Axioms 2 and 3 concern elementary events, which we can think of in terms of outcomes.

For example, if we roll a 6-sided dice twice, our elementary events could be defined in two ways:

  • 36 possible sequences (1,2),(3,1),(6,6) etc - squares on the diagram below

  • 11 possible total scores (2-12) - colours on the diagram below

https://raw.githubusercontent.com/jillxoreilly/StatsCourseBook_2024/main/images/Chp9_eventsDef.png

The definition of elementary events is the choice of the statistician and will reflect the statistical question you are trying to answer (“what is the probability of rolling (5,6)” is indeed a different question from “what is the probability of scoring 11”)

2.1.2. The Axioms#

The Kolmogorov Algorithms summarize things you probably already knew about probability (and indeed these ideas were known before Kolmogorov formalized them mathematically in 1933).

A more mathematically correct account of the Kolmogorov Axioms can be found on Wikipedia.

Axiom 1#

The probability of an event is a number beween 0 and 1

  • Although sometimes it is more natural to express probabilities as a percentage.

  • Take care not to mix up a probability of 0.1 (10%) and 0.1% !

Axiom 2#

The sum of probabilities of all elementary events is 1

  • Corollory - if all elementary events are equally likely, the probability of each elementary event is \(1/n\)

  • For example, each possible outcome in a single diceroll has \(p=\frac{1}{6}\)

It is worth also considering the case in which there are no discrete elementary events. We describe the probability assocated with a continuous variable using a probability density function such as the one for a Normal distribution:

https://raw.githubusercontent.com/jillxoreilly/StatsCourseBook_2024/main/images/Chp9_PDF1.png
  • The area under the curve of the Probability Density Function is 1

Axiom 3#

The probability of some set of elementary elements is the sum of the individual probabilities

  • For example, if we take the two sequences of two dicerolls that yield a total score of 11 (ie, (5,6) and (6,5)), the total probability is \(\frac{1}{36} + \frac{1}{36} = \frac{2}{36}\)

2.1.3. Events for a continuous variable#

Thinking of probabilty over a continuous variable, where there are no discrete events, how do we define an event?

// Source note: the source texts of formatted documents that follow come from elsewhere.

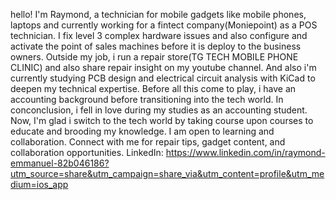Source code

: hello! 
I'm Raymond, a technician for mobile gadgets like mobile phones, laptops and currently working for a fintect company(Moniepoint) as a POS technician.
I fix level 3 complex hardware issues and also configure and activate the point of sales machines before it is deploy to the business owners.
Outside my job, i run a repair store(TG TECH MOBILE PHONE CLINIC) and also share repair insight on my youtube channel.
And also i'm currently studying PCB design and electrical circuit analysis with KiCad to deepen my technical expertise. 
Before all this come to play, i have an accounting background before transitioning into the tech world.
In conconclusion, i fell in love during my studies as an accounting student. 
Now, I'm glad i switch to the tech world by taking course upon courses to educate and brooding my knowledge.
I am open to learning and collaboration.
Connect with me for repair tips, gadget content, and collaboration opportunities.
LinkedIn: https://www.linkedin.com/in/raymond-emmanuel-82b046186?utm_source=share&utm_campaign=share_via&utm_content=profile&utm_medium=ios_app
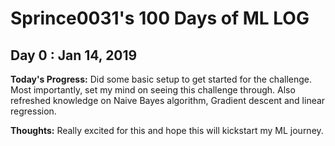 # Sprince0031's 100 Days of ML LOG

## Day 0 : Jan 14, 2019

<b> Today's Progress:</b> Did some basic setup to get started for the challenge. Most importantly, set my mind on seeing this challenge through. Also refreshed knowledge on Naive Bayes algorithm, Gradient descent and linear regression.

<b> Thoughts:</b> Really excited for this and hope this will kickstart my ML journey.


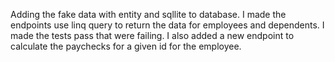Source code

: Adding the fake data with entity and sqllite to database. 
I made the endpoints use linq query to return the data for employees and dependents.
I made the tests pass that were failing.
I also added a new endpoint to calculate the paychecks for a given id for the employee.
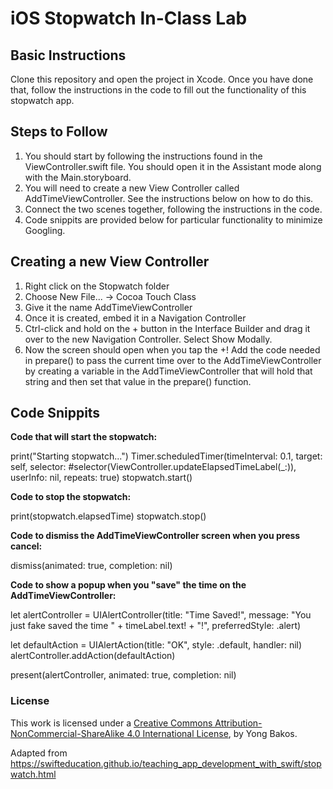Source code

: # iOS Stopwatch In-Class Lab

## Basic Instructions

Clone this repository and open the project in Xcode.  Once you have done that, follow the instructions in the code to fill out the functionality of this stopwatch app.

## Steps to Follow

1. You should start by following the instructions found in the ViewController.swift file.  You should open it in the Assistant mode along with the Main.storyboard.
2. You will need to create a new View Controller called AddTimeViewController.  See the instructions below on how to do this.
3. Connect the two scenes together, following the instructions in the code.
4. Code snippits are provided below for particular functionality to minimize Googling.

## Creating a new View Controller

1. Right click on the Stopwatch folder
2. Choose New File... -> Cocoa Touch Class
3. Give it the name AddTimeViewController
4. Once it is created, embed it in a Navigation Controller
5. Ctrl-click and hold on the + button in the Interface Builder and drag it over to the new Navigation Controller.  Select Show Modally.
6. Now the screen should open when you tap the +!  Add the code needed in prepare() to pass the current time over to the AddTimeViewController by creating a variable in the AddTimeViewController that will hold that string and then set that value in the prepare() function.

## Code Snippits

__Code that will start the stopwatch:__

  print("Starting stopwatch...")
  Timer.scheduledTimer(timeInterval: 0.1, target: self, selector: #selector(ViewController.updateElapsedTimeLabel(_:)), userInfo: nil, repeats: true)
  stopwatch.start()

__Code to stop the stopwatch:__

  print(stopwatch.elapsedTime)
  stopwatch.stop()

__Code to dismiss the AddTimeViewController screen when you press cancel:__

  dismiss(animated: true, completion: nil)

__Code to show a popup when you "save" the time on the AddTimeViewController:__

  let alertController = UIAlertController(title: "Time Saved!", message: "You just fake saved the time " + timeLabel.text! + "!", preferredStyle: .alert)
        
  let defaultAction = UIAlertAction(title: "OK", style: .default, handler: nil)
  alertController.addAction(defaultAction)
        
  present(alertController, animated: true, completion: nil)



### License

This work is licensed under a [Creative Commons Attribution-NonCommercial-ShareAlike 4.0 International License](https://creativecommons.org/licenses/by-nc-sa/4.0/), by Yong Bakos.

Adapted from https://swifteducation.github.io/teaching_app_development_with_swift/stopwatch.html
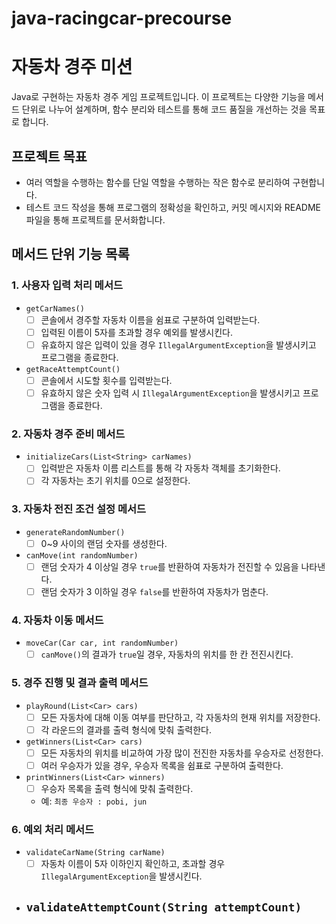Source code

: # java-racingcar-precourse


# 자동차 경주 미션

Java로 구현하는 자동차 경주 게임 프로젝트입니다. 이 프로젝트는 다양한 기능을 메서드 단위로 나누어 설계하며, 함수 분리와 테스트를 통해 코드 품질을 개선하는 것을 목표로 합니다.

## 프로젝트 목표
- 여러 역할을 수행하는 함수를 단일 역할을 수행하는 작은 함수로 분리하여 구현합니다.
- 테스트 코드 작성을 통해 프로그램의 정확성을 확인하고, 커밋 메시지와 README 파일을 통해 프로젝트를 문서화합니다.

## 메서드 단위 기능 목록

### 1. 사용자 입력 처리 메서드
- `getCarNames()`
    - [ ] 콘솔에서 경주할 자동차 이름을 쉼표로 구분하여 입력받는다.
    - [ ] 입력된 이름이 5자를 초과할 경우 예외를 발생시킨다.
    - [ ] 유효하지 않은 입력이 있을 경우 `IllegalArgumentException`을 발생시키고 프로그램을 종료한다.

- `getRaceAttemptCount()`
    - [ ] 콘솔에서 시도할 횟수를 입력받는다.
    - [ ] 유효하지 않은 숫자 입력 시 `IllegalArgumentException`을 발생시키고 프로그램을 종료한다.

### 2. 자동차 경주 준비 메서드
- `initializeCars(List<String> carNames)`
    - [ ] 입력받은 자동차 이름 리스트를 통해 각 자동차 객체를 초기화한다.
    - [ ] 각 자동차는 초기 위치를 0으로 설정한다.

### 3. 자동차 전진 조건 설정 메서드
- `generateRandomNumber()`
    - [ ] 0~9 사이의 랜덤 숫자를 생성한다.

- `canMove(int randomNumber)`
    - [ ] 랜덤 숫자가 4 이상일 경우 `true`를 반환하여 자동차가 전진할 수 있음을 나타낸다.
    - [ ] 랜덤 숫자가 3 이하일 경우 `false`를 반환하여 자동차가 멈춘다.

### 4. 자동차 이동 메서드
- `moveCar(Car car, int randomNumber)`
    - [ ] `canMove()`의 결과가 `true`일 경우, 자동차의 위치를 한 칸 전진시킨다.

### 5. 경주 진행 및 결과 출력 메서드
- `playRound(List<Car> cars)`
    - [ ] 모든 자동차에 대해 이동 여부를 판단하고, 각 자동차의 현재 위치를 저장한다.
    - [ ] 각 라운드의 결과를 출력 형식에 맞춰 출력한다.

- `getWinners(List<Car> cars)`
    - [ ] 모든 자동차의 위치를 비교하여 가장 많이 전진한 자동차를 우승자로 선정한다.
    - [ ] 여러 우승자가 있을 경우, 우승자 목록을 쉼표로 구분하여 출력한다.

- `printWinners(List<Car> winners)`
    - [ ] 우승자 목록을 출력 형식에 맞춰 출력한다.
    - 예: `최종 우승자 : pobi, jun`

### 6. 예외 처리 메서드
- `validateCarName(String carName)`
    - [ ] 자동차 이름이 5자 이하인지 확인하고, 초과할 경우 `IllegalArgumentException`을 발생시킨다.

- `validateAttemptCount(String attemptCount)`
  -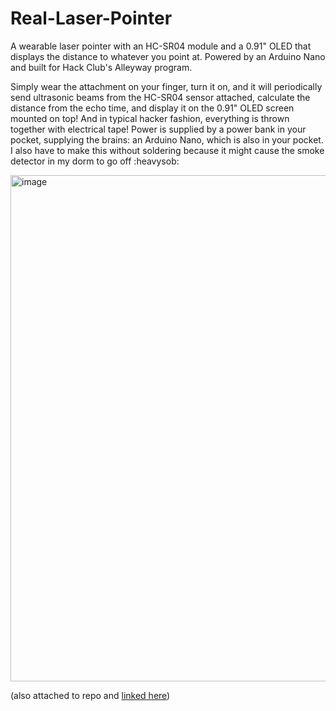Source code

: # Real-Laser-Pointer
A wearable laser pointer with an HC-SR04 module and a 0.91" OLED that displays the distance to whatever you point at. Powered by an Arduino Nano and built for Hack Club's Alleyway program.

Simply wear the attachment on your finger, turn it on, and it will periodically send ultrasonic beams from the HC-SR04 sensor attached, calculate the distance from the echo time, and display it on the 0.91" OLED screen mounted on top! And in typical hacker fashion, everything is thrown together with electrical tape! Power is supplied by a power bank in your pocket, supplying the brains: an Arduino Nano, which is also in your pocket. I also have to make this without soldering because it might cause the smoke detector in my dorm to go off :heavysob: 

<img width="600" height="810" alt="image" src="https://github.com/user-attachments/assets/f226ef88-77c3-4e00-9a97-7263a8a52a05" />

(also attached to repo and [linked here](https://github.com/eddyzow/Real-Laser-Pointer/blob/main/CONCEPT.png))

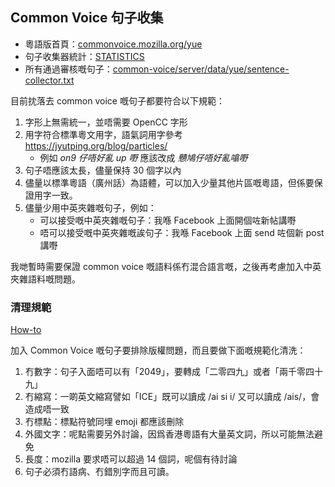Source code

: ## Common Voice 句子收集

- 粵語版首頁：[commonvoice.mozilla.org/yue](https://commonvoice.mozilla.org/yue)
- 句子收集器統計：[STATISTICS](https://commonvoice.mozilla.org/sentence-collector/#/yue/stats)
- 所有通過審核嘅句子：[common-voice/server/data/yue/sentence-collector.txt](https://github.com/common-voice/common-voice/blob/main/server/data/yue/sentence-collector.txt)

目前抌落去 common voice 嘅句子都要符合以下規範：

1. 字形上無需統一，並唔需要 OpenCC 字形
2. 用字符合標準粵文用字，語氣詞用字參考 https://jyutping.org/blog/particles/
   - 例如 _on9 仔唔好亂 up 嘢_ 應該改成 _戇鳩仔唔好亂噏嘢_
3. 句子唔應該太長，儘量保持 30 個字以內
4. 儘量以標準粵語（廣州話）為語體，可以加入少量其他片區嘅粵語，但係要保證用字一致。
5. 儘量少用中英夾雜嘅句子，例如：
   - 可以接受嘅中英夾雜嘅句子：我喺 Facebook 上面開個咗新帖講嘢
   - 唔可以接受嘅中英夾雜嘅誒句子：我喺 Facebook 上面 send 咗個新 post 講嘢

我哋暫時需要保證 common voice 嘅語料係冇混合語言嘅，之後再考慮加入中英夾雜語料嘅問題。

### 清理規範

[How-to](https://commonvoice.mozilla.org/sentence-collector/#/how-to)

加入 Common Voice 嘅句子要排除版權問題，而且要做下面嘅規範化清洗：

1. 冇數字：句子入面唔可以有「2049」，要轉成「二零四九」或者「兩千零四十九」
2. 冇縮寫：一啲英文縮寫譬如「ICE」既可以讀成 /ai si i/ 又可以讀成 /ais/，會造成唔一致
3. 冇標點：標點符號同埋 emoji 都應該刪除
4. 外國文字：呢點需要另外討論，因爲香港粵語有大量英文詞，所以可能無法避免
5. 長度：mozilla 要求唔可以超過 14 個詞，呢個有待討論
6. 句子必須冇語病、冇錯別字而且可讀。
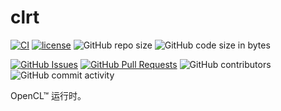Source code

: ﻿# clrt

[![CI](https://github.com/InfiniTensor/clrt/actions/workflows/build.yml/badge.svg?branch=main)](https://github.com/InfiniTensor/clrt/actions)
[![license](https://img.shields.io/github/license/InfiniTensor/clrt)](https://mit-license.org/)
![GitHub repo size](https://img.shields.io/github/repo-size/InfiniTensor/clrt)
![GitHub code size in bytes](https://img.shields.io/github/languages/code-size/InfiniTensor/clrt)

[![GitHub Issues](https://img.shields.io/github/issues/InfiniTensor/clrt)](https://github.com/InfiniTensor/clrt/issues)
[![GitHub Pull Requests](https://img.shields.io/github/issues-pr/InfiniTensor/clrt)](https://github.com/InfiniTensor/clrt/pulls)
![GitHub contributors](https://img.shields.io/github/contributors/InfiniTensor/clrt)
![GitHub commit activity](https://img.shields.io/github/commit-activity/m/InfiniTensor/clrt)

OpenCL™ 运行时。
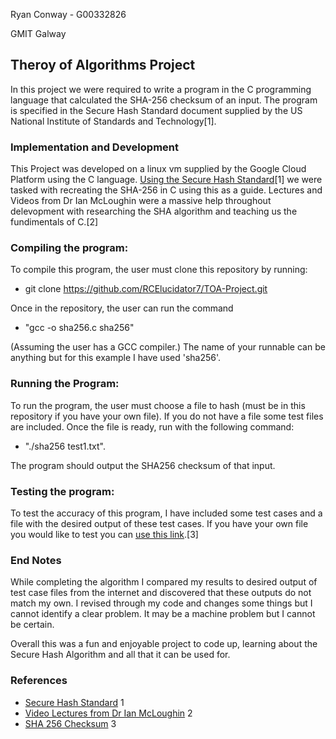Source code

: Ryan Conway - G00332826

GMIT Galway

## Theroy of Algorithms Project

In this project we were required to write a program in the C programming language that calculated the SHA-256 
checksum of an input. The program is specified in the Secure Hash Standard document supplied by the US National Institute
of Standards and Technology[1].

### Implementation and Development

This Project was developed on a linux vm supplied by the Google Cloud Platform using the C language. [Using the Secure Hash Standard](https://www.nist.gov/publications/secure-hash-standard)[1] we were tasked with recreating the SHA-256 in C using this as  a guide. Lectures and Videos from Dr Ian McLoughin were a massive help throughout delevopment with researching the SHA algorithm and teaching us the fundimentals of C.[2]

### Compiling the program:

To compile this program, the user must clone this repository by running:
  
  - git clone https://github.com/RCElucidator7/TOA-Project.git
  
Once in the repository, the user can run the command 

  - "gcc -o sha256.c sha256"
  
(Assuming the user has a GCC compiler.) The name of 
your runnable can be anything but for this example I have used 'sha256'.

### Running the Program:

To run the program, the user must choose a file to hash (must be in this repository if you have your own file). If you do not
have a file some test files are included. Once the file is ready, run with the following command:

  - "./sha256 test1.txt". 

The program should output the 
SHA256 checksum of that input.

### Testing the program:

To test the accuracy of this program, I have included some test cases and a file with the desired output of these test cases.
If you have your own file you would like to test you can [use this link](https://emn178.github.io/online-tools/sha256_checksum.html "SHA256 File Checksum").[3]

### End Notes

While completing the algorithm I compared my results to desired output of test case files from the internet and discovered that these outputs do not match my own. I revised through my code and changes some things but I cannot identify a clear problem. It may be a machine problem but I cannot be certain.

Overall this was a fun and enjoyable project to code up, learning about the Secure Hash Algorithm and all that it can be used for.

### References

  - [Secure Hash Standard](https://www.nist.gov/publications/secure-hash-standard) 1
  - [Video Lectures from Dr Ian McLoughin](https://web.microsoftstream.com/video/db7c03be-5902-4575-9629-34d176ff1366) 2
  - [SHA 256 Checksum](https://emn178.github.io/online-tools/sha256_checksum.html) 3

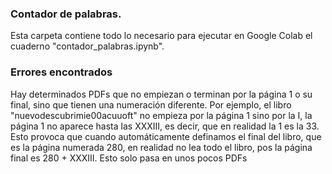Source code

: ### Contador de palabras.

Esta carpeta contiene todo lo necesario para ejecutar en Google Colab el cuaderno "contador_palabras.ipynb".

### Errores encontrados

Hay determinados PDFs que no empiezan o terminan por la página 1 o su final, sino que tienen una numeración diferente. 
Por ejemplo, el libro "nuevodescubrimie00acuuoft" no empieza por la página 1 sino por la I, la página 1 no aparece hasta las XXXIII, es decir, que en realidad la 1 es la 33.
Esto provoca que cuando automáticamente definamos el final del libro, que es la página numerada 280, en realidad no lea todo el libro, pos la página final es 280 + XXXIII.
Esto solo pasa en unos pocos PDFs

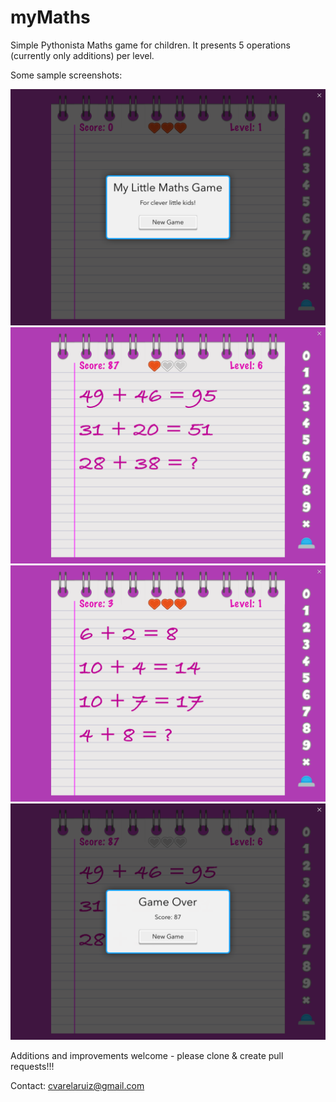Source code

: # myMaths

Simple Pythonista Maths game for children. It presents 5 operations (currently only additions) per level.

Some sample screenshots:

![](screenshots/screen01.png)
![](screenshots/screen02.png)
![](screenshots/screen03.png)
![](screenshots/screen04.png)

Additions and improvements welcome - please clone & create pull requests!!!

Contact: cvarelaruiz@gmail.com

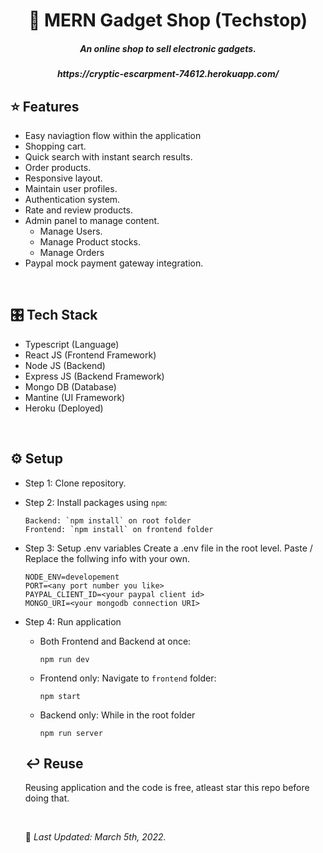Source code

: <h1 align='center'>🏪 MERN Gadget Shop (Techstop)</h1>

<h5 align='center'>An online shop to sell electronic gadgets.</h5>
<h5 align='center'>https://cryptic-escarpment-74612.herokuapp.com/</h5>

## ⭐ Features
- Easy naviagtion flow within the application
- Shopping cart.
- Quick search with instant search results.
- Order products.
- Responsive layout.
- Maintain user profiles.
- Authentication system.
- Rate and review products.
- Admin panel to manage content.
  - Manage Users.
  - Manage Product stocks.
  - Manage Orders
- Paypal mock payment gateway integration.

<br/>

## 🎛️ Tech Stack
- Typescript (Language)
- React JS (Frontend Framework)
- Node JS (Backend)
- Express JS (Backend Framework)
- Mongo DB (Database)
- Mantine (UI Framework)
- Heroku (Deployed)

<br/>

## ⚙️ Setup
- Step 1: Clone repository.
- Step 2: Install packages using `npm`:
      
      Backend: `npm install` on root folder
      Frontend: `npm install` on frontend folder
      
- Step 3:  Setup .env variables
  Create a .env file in the root level. Paste / Replace the follwing info with your own.
  
      NODE_ENV=developement 
      PORT=<any port number you like>
      PAYPAL_CLIENT_ID=<your paypal client id>
      MONGO_URI=<your mongodb connection URI>
       
- Step 4: Run application

  - Both Frontend and Backend at once: 
  
        npm run dev

  - Frontend only: Navigate to `frontend` folder:
   
        npm start
  
  - Backend only: While in the root folder
  
        npm run server
  
  ## ↩️ Reuse
  Reusing application and the code is free, atleast star this repo before doing that.
  
  <br/>
  
  📅 *Last Updated: March 5th, 2022.*
  
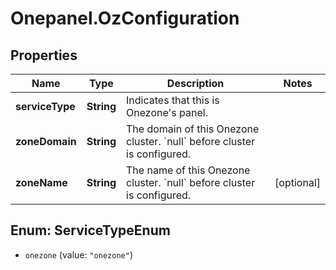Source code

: # Onepanel.OzConfiguration

## Properties
Name | Type | Description | Notes
------------ | ------------- | ------------- | -------------
**serviceType** | **String** | Indicates that this is Onezone&#39;s panel. | 
**zoneDomain** | **String** | The domain of this Onezone cluster. &#x60;null&#x60; before cluster is configured.  | 
**zoneName** | **String** | The name of this Onezone cluster. &#x60;null&#x60; before cluster is configured.  | [optional] 


<a name="ServiceTypeEnum"></a>
## Enum: ServiceTypeEnum


* `onezone` (value: `"onezone"`)




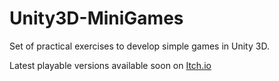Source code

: 
# Unity3D-MiniGames
Set of practical exercises to develop simple games in Unity 3D.

Latest playable versions available soon on [Itch.io](https://kreative-knowmad.itch.io/)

An example might be height; say heights for 2.5-year-old girls are normally distributed \(h \sim \mathcal{N}(91,3.4)\). An event is:

  • That a child picked at random has a certain height

  • the height must be defined as a range; probability is then the area within that range.

For example, what is the probability that a child’s height is 95cm, to the nearest cm (ie, height is in the range [94.5, 95.5)).

https://raw.githubusercontent.com/jillxoreilly/StatsCourseBook_2024/main/images/Chp9_PDF3.png

To do this in Python we could use stats.normal.cdf() twice:

  • once to get the tail to the left of 95.5

  • once to get the tail to the left of 94.5 and take it away, leaving the ‘strip’ from 94.5 to 95.5

stats.normal.cdf(95.5, 91, 3.5) - stats.normal.cdf(94.5, 91, 3.5)

Why can’t we simply calculate the probability of the height being exactly 95cm, by reading off the y-axis value associated with 95cm?

https://raw.githubusercontent.com/jillxoreilly/StatsCourseBook_2024/main/images/Chp9_PDF2.png

Because probability is defined as the area under the curve, and for a single point on the \(x\)-axis, rather than a range, there is no area.

When you think about it, what would exactly 95cm mean?

  • if 95cm to the nearest cm, this is actually the range [94.5,95.5)

  • If you mean 95.000000……. there will be fewer and fewer people matching this height as the specificity of the measurement gets narrower, til in the limit, no-one matches the height exactly.